Check Point has various equity incentive plans with many different forms of instruments involved such as below. This fact makes it more difficult to value past share based compensation and to adjust Total Equity Value accordingly.

  • Incentive Stock Options or ISOs
  • Non-statutory Stock Options or NSOs
  • Restricted Stock
  • Restricted Stock Units or RSUs
  • Performance Shares
  • Performance RSUs or PSUs
  • Deferred Stock Units
  • (Non-)approved 102 Options/Shares
  • ESPP shares

I assume that all granted equity/share based compensation (past SBC) is included in the below table, i.e. that the “options to purchase 1.3 million ordinary shares at an exercise price equal to 100% of the closing price of the ordinary shares […] on the date of the grant, vesting over a period of 4 years” (p 41) granted granted to Mr. Shwed are included in the below.

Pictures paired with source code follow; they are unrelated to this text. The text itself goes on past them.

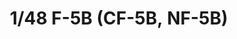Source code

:---
layout: product
title: "1/48 F-5B (CF-5B, NF-5B)  "
price: "5000" 
desc: "Maketa"
img_path: "/assets/img/KIN48021.webp"
brand: "N/A"
available: false
special_offer: false
new: false
soon: false
cat: "010000"
subcat: "010700"
subsubcat: "0N/A"
sifra: "KIN48021"
popular: false
spec: false
---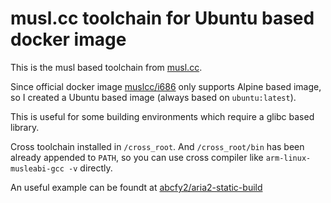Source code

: # musl.cc toolchain for Ubuntu based docker image

This is the musl based toolchain from [musl.cc](https://musl.cc/).

Since official docker image [muslcc/i686](https://hub.docker.com/r/muslcc/i686) only supports Alpine based image, so I created a Ubuntu based image (always based on `ubuntu:latest`).

This is useful for some building environments which require a glibc based library.

Cross toolchain installed in `/cross_root`. And `/cross_root/bin` has been already appended to `PATH`, so you can use cross compiler like `arm-linux-musleabi-gcc -v` directly.

An useful example can be foundt at [abcfy2/aria2-static-build](https://github.com/abcfy2/aria2-static-build/blob/main/build.sh)
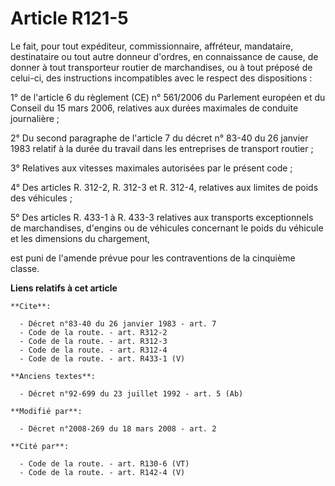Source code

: # Article R121-5

Le fait, pour tout expéditeur, commissionnaire, affréteur, mandataire, destinataire ou tout autre donneur d'ordres, en
connaissance de cause, de donner à tout transporteur routier de marchandises, ou à tout préposé de celui-ci, des instructions
incompatibles avec le respect des dispositions : 

1° de l'article 6 du règlement (CE) n° 561/2006 du Parlement européen et du Conseil du 15 mars 2006, relatives aux durées
maximales de conduite journalière ; 

2° Du second paragraphe de l'article 7 du décret n° 83-40 du 26 janvier 1983 relatif à la durée du travail dans les
entreprises de transport routier ; 

3° Relatives aux vitesses maximales autorisées par le présent code ; 

4° Des articles R. 312-2, 
R. 312-3 et R. 312-4, relatives aux limites de poids des véhicules ; 

5° Des articles R. 433-1 à R. 433-3 relatives aux transports exceptionnels de marchandises, d'engins ou de véhicules
concernant le poids du véhicule et les dimensions du chargement, 

est puni de l'amende prévue pour les contraventions de la cinquième classe.

**Liens relatifs à cet article**

	**Cite**:

	  - Décret n°83-40 du 26 janvier 1983 - art. 7
	  - Code de la route. - art. R312-2
	  - Code de la route. - art. R312-3
	  - Code de la route. - art. R312-4
	  - Code de la route. - art. R433-1 (V)

	**Anciens textes**:

	  - Décret n°92-699 du 23 juillet 1992 - art. 5 (Ab)

	**Modifié par**:

	  - Décret n°2008-269 du 18 mars 2008 - art. 2

	**Cité par**:

	  - Code de la route. - art. R130-6 (VT)
	  - Code de la route. - art. R142-4 (V)
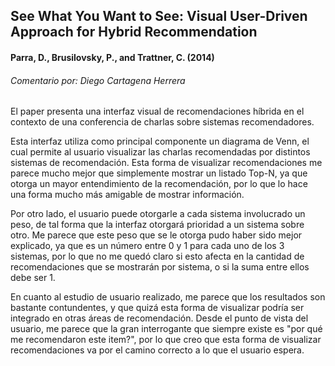 ## See What You Want to See: Visual User-Driven Approach for Hybrid Recommendation
#### Parra, D., Brusilovsky, P., and Trattner, C. (2014)
###### Comentario por: Diego Cartagena Herrera

El paper presenta una interfaz visual de recomendaciones híbrida en el contexto de una conferencia de charlas sobre sistemas recomendadores.

Esta interfaz utiliza como principal componente un diagrama de Venn, el cual permite al usuario visualizar las charlas recomendadas por distintos sistemas de recomendación. Esta forma de visualizar recomendaciones me parece mucho mejor que simplemente mostrar un listado Top-N, ya que otorga un mayor entendimiento de la recomendación, por lo que lo hace una forma mucho más amigable de mostrar información.

Por otro lado, el usuario puede otorgarle a cada sistema involucrado un peso, de tal forma que la interfaz otorgará prioridad a un sistema sobre otro. Me parece que este peso que se le otorga pudo haber sido mejor explicado, ya que es un número entre 0 y 1 para cada uno de los 3 sistemas, por lo que no me quedó claro si esto afecta en la cantidad de recomendaciones que se mostrarán por sistema, o si la suma entre ellos debe ser 1.

En cuanto al estudio de usuario realizado, me parece que los resultados son bastante contundentes, y que quizá esta forma de visualizar podría ser integrado en otras áreas de recomendación. Desde el punto de vista del usuario, me parece que la gran interrogante que siempre existe es "por qué me recomendaron este item?", por lo que creo que esta forma de visualizar recomendaciones va por el camino correcto a lo que el usuario espera.
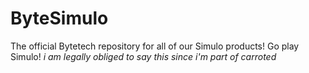 # ByteSimulo
The official Bytetech repository for all of our Simulo products! Go play Simulo! *i am legally obliged to say this since i'm part of carroted*
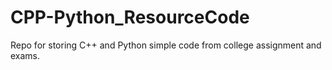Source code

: # CPP-Python_ResourceCode
Repo for storing C++ and Python simple code from college assignment and exams.
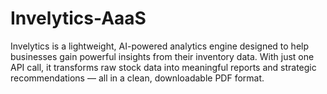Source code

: # Invelytics-AaaS
Invelytics is a lightweight, AI-powered analytics engine designed to help businesses gain powerful insights from their inventory data. With just one API call, it transforms raw stock data into meaningful reports and strategic recommendations — all in a clean, downloadable PDF format.
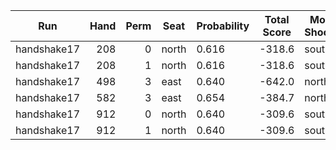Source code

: | Run | Hand | Perm | Seat | Probability | Total Score | Moon Shooter | Variant | Seat Points |
| --- | ---: | ---: | --- | --- | --- | --- | --- | ---: |
| handshake17 | 208 | 0 | north | 0.616 | -318.6 | south | inverted | 0 |
| handshake17 | 208 | 1 | north | 0.616 | -318.6 | south | inverted | 0 |
| handshake17 | 498 | 3 | east | 0.640 | -642.0 | north | inverted | 0 |
| handshake17 | 582 | 3 | east | 0.654 | -384.7 | north | inverted | 0 |
| handshake17 | 912 | 0 | north | 0.640 | -309.6 | south | inverted | 0 |
| handshake17 | 912 | 1 | north | 0.640 | -309.6 | south | inverted | 0 |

Equity Incentive Plans (2018), p 46

I tried to value these claims on equity and came up with a number of 522 mn USD, representing 42% of most conservative assumption or worst case (Outstanding Options, RSU … x current PpS: 10.6m x $117). On the one hand, the real claim on equity is probably (much) lower, since many options are only exercisable, if at all, in some future years, and if certain milestones are met, future values had to be discounted, on the other hand the Share buy backs strongly support the PpS in the long run.

  • The two smaller plans (Dome9 and ESPP) were valued just as current shares, resulting in a claim on equity of 81.6 mn USD.
  • The other two plans result in a claim on equity of 440 mn USD assuming exercise prices of $50, 75, 85, 95, 115 applicable for one fifth each. Value per Option decreases with exercise price from $67 for strike price of $50 (PpS – strike, no time value) to $32 for strike price of $115 (PpS – strike, + $30 of time value as, being a pure guess only).
Claim on Equity (2018), own calculation

Results

My DCF Valuation results in an estimate for Fair Value per Share (FVpS) of $ 213 (base case) compared to a current PpS of $117 (55% of FVpS). My prior valuation yielded an estimate of FVpS of $ 211.

CHKP sensitivities are high. Since my estimated terminal growth rate (TGR) is close to the discount rate (DR) used, the sensitivity is high to both valuation parameters. Changing TGR to 3.1% (-0.5%p) and DR to 7% (+1%p) results in an est. FVpS of $ 144 instead of 213. But this is a high quality business and a discount rate of 6% feels about right for me. Check Point operates within a growth industry becoming ever more important in our connected world.

Summary / Decision

I really feel very comfortable with CHKP because I am quite confident about the long term growth outlook. There are competitors that grow faster than CHKP (winning market share), but CHKP offers very high quality products, is investing more in growth going forward, owns valuable client relationship and trust.

I also do believe, that economic downturns (which could be well underway) will only have a minor impact on short term revenues/profits. CHKPs revenues are quite “sticky” and are supported from long term tailwinds (read about cyber security becoming more important here). In general I conclude CHKP is a very high quality but currently significantly undervalued business, so I am inclined to buy more shares in the future.

I hope you enjoyed this blog post. Please feel very welcome to engage in a discussion of my assumptions (growth, margins, quality, etc.) or to give generel feedback 🙂
Best, s4v

6 thoughts on “Valuation Update of Check Point Software after FY 2019 results

  1. Thank you very much for your kind words and perspective!
    What shall «but I think is this business» mean?

    In my words:
    Where you are wrong: CHKP is not missing growth, but it is not growing as fast as its high flying peers (as written in earlier posts about check point.
    Where you are right: market is not appreciating CHKPs (lower) growth. But, that could change very much, if CHKP surprises with higher than expected growth rates (i.e. when the transition of customers to subscriptions is more progressed).

    Other important facts: Check points is very profitable (compared to some peers), its investing more in sales & marketing now, its generating cash now not (maybe) sometimes far in the future, its buying back shares (leveraging a perceived undervaluation).